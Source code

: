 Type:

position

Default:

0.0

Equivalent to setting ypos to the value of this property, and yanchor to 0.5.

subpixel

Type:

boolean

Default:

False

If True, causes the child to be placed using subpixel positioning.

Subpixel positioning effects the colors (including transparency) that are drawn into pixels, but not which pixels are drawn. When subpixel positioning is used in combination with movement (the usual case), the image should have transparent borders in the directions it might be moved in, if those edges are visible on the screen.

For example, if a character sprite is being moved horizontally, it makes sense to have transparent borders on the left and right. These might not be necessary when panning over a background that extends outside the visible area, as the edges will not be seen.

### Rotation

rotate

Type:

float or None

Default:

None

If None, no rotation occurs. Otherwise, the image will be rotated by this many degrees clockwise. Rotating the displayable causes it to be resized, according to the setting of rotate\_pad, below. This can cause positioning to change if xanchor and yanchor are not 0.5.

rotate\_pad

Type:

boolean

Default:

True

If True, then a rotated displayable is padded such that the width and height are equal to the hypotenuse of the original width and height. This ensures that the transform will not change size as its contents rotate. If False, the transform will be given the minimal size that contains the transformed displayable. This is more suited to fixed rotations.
________________
→ **EXERCISE GOAL**
Each record above needs to be transcribed word for word.

→ **ANSWER BOX**
Source code

: Type:

position

Default:

0.0

Equivalent to setting ypos to the value of this property, and yanchor to 0.5.

subpixel

Type:

boolean

Default:

False

If True, causes the child to be placed using subpixel positioning.

Subpixel positioning effects the colors (including transparency) that are drawn into pixels, but not which pixels are drawn. When subpixel positioning is used in combination with movement (the usual case), the image should have transparent borders in the directions it might be moved in, if those edges are visible on the screen.

For example, if a character sprite is being moved horizontally, it makes sense to have transparent borders on the left and right. These might not be necessary when panning over a background that extends outside the visible area, as the edges will not be seen.

### Rotation

rotate

Type:

float or None

Default:

None

If None, no rotation occurs. Otherwise, the image will be rotated by this many degrees clockwise. Rotating the displayable causes it to be resized, according to the setting of rotate\_pad, below. This can cause positioning to change if xanchor and yanchor are not 0.5.

rotate\_pad

Type:

boolean

Default:

True

If True, then a rotated displayable is padded such that the width and height are equal to the hypotenuse of the original width and height. This ensures that the transform will not change size as its contents rotate. If False, the transform will be given the minimal size that contains the transformed displayable. This is more suited to fixed rotations.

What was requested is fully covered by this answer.